§ PROBLEM REQUIREMENTS:
Check the records below line by line. Give the count of lines with "randomuser", and nothing else.

§ Collected data:
- - - -
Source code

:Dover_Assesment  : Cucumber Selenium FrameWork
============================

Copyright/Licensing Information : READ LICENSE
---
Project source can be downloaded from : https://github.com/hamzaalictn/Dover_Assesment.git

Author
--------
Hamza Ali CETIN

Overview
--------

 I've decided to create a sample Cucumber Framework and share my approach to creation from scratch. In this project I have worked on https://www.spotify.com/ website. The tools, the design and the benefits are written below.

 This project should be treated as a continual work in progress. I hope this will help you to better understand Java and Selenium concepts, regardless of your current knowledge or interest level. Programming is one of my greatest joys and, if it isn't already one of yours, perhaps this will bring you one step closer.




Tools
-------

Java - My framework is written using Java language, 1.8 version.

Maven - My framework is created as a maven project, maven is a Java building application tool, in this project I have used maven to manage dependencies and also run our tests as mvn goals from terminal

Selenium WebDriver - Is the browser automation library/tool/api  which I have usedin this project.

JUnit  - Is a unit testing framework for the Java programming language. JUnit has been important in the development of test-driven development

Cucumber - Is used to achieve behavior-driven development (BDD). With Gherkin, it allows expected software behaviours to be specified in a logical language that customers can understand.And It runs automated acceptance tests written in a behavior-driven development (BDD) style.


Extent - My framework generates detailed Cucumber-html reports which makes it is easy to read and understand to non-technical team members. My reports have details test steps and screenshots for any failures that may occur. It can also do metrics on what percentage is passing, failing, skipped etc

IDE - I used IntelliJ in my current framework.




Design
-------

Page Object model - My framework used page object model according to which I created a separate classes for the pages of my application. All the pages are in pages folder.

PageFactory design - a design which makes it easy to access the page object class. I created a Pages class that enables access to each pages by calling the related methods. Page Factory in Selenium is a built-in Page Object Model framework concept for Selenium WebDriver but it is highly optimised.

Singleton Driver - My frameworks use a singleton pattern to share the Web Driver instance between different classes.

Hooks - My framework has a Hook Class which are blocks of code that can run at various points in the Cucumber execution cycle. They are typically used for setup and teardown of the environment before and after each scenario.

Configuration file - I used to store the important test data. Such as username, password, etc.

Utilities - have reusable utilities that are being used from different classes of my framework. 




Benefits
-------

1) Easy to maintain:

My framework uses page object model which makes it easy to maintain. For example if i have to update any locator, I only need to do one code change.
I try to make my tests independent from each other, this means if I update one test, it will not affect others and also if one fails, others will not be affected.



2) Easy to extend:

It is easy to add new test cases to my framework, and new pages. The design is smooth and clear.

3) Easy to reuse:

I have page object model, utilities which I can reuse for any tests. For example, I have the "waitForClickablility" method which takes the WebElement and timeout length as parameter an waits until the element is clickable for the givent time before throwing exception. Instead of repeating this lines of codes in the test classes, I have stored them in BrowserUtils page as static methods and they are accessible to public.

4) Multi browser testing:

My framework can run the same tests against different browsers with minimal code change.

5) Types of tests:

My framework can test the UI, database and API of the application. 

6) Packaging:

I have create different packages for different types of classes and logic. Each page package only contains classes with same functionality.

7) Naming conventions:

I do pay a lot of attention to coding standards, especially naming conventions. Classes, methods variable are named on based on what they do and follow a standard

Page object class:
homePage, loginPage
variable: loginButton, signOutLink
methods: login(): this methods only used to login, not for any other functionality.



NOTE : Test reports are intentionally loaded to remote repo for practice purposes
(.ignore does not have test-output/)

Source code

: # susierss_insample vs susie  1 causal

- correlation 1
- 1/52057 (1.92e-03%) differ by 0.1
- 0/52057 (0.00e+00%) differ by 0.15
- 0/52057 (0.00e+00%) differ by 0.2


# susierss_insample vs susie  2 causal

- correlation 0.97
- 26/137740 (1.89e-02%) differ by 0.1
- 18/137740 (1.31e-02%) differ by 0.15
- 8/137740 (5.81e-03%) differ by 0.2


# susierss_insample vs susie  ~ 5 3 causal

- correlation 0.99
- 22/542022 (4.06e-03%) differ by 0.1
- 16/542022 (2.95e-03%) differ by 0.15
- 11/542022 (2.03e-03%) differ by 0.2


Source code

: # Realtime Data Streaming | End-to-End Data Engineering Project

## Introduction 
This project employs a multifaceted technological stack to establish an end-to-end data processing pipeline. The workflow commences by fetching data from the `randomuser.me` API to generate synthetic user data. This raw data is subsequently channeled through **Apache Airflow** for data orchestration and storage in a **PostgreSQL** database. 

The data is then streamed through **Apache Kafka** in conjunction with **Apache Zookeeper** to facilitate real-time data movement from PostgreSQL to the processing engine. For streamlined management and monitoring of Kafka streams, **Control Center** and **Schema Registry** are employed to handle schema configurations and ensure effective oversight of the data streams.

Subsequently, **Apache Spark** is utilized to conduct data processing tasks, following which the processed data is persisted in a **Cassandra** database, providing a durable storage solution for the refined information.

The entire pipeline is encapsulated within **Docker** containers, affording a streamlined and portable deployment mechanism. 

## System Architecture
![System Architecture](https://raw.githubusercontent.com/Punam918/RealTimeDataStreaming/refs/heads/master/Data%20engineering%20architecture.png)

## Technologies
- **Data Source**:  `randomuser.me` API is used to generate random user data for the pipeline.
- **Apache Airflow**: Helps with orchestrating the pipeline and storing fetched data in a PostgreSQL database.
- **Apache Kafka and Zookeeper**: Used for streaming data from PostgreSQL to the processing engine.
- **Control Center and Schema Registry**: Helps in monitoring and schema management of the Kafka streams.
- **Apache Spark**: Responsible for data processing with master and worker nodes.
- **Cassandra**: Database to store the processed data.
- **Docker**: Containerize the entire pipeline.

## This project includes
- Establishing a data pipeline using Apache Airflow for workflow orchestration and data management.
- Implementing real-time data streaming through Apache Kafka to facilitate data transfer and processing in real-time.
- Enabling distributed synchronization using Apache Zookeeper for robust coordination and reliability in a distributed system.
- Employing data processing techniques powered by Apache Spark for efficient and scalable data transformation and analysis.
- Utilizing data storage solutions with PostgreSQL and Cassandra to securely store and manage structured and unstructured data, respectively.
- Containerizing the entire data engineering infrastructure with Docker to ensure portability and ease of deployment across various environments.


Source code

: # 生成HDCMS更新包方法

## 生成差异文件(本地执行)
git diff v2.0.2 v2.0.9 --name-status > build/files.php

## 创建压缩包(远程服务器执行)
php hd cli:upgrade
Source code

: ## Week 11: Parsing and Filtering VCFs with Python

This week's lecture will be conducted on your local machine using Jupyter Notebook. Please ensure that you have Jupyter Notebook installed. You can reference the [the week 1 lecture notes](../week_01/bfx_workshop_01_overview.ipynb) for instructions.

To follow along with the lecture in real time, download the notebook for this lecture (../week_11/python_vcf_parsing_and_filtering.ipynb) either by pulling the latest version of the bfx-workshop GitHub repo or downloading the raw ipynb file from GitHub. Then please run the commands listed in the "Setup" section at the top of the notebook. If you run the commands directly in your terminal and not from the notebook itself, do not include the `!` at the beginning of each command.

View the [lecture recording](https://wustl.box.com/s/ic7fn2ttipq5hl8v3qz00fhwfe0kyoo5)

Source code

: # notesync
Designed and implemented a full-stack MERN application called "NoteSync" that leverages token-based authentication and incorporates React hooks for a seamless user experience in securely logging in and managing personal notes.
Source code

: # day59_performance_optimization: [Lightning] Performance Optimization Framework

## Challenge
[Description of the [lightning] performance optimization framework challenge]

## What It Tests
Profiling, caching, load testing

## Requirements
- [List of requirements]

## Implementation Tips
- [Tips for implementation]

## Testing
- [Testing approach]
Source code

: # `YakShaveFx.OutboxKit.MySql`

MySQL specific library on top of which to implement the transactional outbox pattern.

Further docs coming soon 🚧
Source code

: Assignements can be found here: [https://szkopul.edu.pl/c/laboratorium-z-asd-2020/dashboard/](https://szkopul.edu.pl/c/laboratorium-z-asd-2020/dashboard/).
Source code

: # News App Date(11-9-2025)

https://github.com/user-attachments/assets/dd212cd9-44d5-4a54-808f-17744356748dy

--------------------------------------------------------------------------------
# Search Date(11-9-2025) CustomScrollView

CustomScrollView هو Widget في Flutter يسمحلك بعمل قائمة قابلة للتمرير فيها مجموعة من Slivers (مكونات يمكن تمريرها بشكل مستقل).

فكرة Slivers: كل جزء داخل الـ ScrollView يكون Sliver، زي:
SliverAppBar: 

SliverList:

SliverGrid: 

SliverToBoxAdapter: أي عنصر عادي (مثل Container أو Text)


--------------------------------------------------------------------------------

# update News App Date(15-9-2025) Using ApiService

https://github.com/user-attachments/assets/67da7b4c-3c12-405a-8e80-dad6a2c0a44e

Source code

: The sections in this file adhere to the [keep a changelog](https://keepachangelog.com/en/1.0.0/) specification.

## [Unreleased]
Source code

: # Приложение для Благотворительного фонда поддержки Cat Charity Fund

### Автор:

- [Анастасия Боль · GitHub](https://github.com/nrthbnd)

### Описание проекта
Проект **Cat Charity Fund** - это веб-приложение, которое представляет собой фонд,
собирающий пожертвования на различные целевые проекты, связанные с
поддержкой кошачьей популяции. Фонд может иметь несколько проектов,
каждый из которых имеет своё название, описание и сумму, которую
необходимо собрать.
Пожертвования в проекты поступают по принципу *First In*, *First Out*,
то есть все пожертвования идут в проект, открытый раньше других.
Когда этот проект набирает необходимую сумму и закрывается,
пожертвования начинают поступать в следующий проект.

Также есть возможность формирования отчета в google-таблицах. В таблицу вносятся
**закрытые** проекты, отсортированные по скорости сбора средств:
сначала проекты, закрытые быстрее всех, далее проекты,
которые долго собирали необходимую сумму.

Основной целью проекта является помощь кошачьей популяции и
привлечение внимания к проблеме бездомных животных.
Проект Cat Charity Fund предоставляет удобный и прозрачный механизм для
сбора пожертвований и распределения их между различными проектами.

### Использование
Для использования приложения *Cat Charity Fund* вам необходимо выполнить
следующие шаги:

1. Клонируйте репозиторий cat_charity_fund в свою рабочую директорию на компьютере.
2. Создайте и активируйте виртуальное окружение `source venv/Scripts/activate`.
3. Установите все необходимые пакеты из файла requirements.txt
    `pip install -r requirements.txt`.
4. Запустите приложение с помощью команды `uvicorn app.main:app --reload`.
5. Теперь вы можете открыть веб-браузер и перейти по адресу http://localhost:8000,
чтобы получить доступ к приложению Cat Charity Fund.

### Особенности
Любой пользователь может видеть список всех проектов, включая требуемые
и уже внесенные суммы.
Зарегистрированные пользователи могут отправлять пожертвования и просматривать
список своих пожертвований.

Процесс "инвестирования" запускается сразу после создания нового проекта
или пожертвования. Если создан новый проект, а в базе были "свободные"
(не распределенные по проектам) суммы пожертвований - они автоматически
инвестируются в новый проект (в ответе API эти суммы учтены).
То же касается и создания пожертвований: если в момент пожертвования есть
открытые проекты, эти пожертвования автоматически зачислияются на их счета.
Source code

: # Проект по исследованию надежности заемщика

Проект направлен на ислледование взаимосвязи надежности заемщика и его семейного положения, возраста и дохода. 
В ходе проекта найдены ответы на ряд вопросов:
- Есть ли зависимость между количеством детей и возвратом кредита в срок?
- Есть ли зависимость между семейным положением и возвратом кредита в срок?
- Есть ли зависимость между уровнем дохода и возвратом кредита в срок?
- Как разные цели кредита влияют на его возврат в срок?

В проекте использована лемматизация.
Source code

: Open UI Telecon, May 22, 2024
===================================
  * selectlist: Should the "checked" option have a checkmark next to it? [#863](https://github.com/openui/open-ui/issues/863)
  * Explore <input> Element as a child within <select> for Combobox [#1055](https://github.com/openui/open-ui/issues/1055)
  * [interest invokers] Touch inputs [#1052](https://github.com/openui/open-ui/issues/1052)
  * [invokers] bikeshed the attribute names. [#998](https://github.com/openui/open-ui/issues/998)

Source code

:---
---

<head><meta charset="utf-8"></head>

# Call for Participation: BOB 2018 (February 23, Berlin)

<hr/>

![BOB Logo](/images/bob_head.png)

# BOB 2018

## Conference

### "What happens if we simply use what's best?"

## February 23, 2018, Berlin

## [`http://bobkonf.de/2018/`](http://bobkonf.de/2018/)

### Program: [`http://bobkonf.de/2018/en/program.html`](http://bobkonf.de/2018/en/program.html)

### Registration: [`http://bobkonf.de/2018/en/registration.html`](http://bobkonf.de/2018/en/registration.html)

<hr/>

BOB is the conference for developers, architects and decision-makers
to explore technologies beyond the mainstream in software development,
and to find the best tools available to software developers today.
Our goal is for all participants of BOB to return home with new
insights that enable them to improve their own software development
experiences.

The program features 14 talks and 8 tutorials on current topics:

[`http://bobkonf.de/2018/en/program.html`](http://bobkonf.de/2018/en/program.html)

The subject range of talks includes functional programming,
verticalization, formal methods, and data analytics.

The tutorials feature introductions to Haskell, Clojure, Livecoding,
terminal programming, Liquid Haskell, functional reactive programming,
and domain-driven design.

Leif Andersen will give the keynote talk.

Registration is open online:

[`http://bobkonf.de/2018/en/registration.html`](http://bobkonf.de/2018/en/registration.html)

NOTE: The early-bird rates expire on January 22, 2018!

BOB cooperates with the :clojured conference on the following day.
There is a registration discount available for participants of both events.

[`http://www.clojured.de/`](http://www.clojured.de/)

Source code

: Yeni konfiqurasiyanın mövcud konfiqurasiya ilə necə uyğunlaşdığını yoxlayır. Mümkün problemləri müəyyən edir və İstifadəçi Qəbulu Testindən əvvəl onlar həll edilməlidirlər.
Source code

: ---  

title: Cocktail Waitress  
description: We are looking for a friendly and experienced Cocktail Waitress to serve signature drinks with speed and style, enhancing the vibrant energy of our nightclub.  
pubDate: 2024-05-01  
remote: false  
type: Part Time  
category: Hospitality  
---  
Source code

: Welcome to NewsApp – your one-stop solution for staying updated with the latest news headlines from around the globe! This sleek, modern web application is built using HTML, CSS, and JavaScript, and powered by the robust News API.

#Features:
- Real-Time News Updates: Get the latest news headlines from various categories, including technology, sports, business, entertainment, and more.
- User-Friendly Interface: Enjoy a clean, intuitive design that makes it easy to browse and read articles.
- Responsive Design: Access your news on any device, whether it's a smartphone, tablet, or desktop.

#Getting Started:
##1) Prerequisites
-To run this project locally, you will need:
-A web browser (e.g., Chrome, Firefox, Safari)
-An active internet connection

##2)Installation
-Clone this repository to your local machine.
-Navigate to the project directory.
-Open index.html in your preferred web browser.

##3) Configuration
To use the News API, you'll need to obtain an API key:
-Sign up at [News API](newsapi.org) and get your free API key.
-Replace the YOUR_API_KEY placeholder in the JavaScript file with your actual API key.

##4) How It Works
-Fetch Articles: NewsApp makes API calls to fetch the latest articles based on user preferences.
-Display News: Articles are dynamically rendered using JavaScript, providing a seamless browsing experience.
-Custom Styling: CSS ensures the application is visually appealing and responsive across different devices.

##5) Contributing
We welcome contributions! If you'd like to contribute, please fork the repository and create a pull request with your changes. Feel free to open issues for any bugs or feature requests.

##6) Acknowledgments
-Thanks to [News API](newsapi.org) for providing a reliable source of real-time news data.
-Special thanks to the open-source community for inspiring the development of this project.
- - - -
§ ANSWER AREA:
2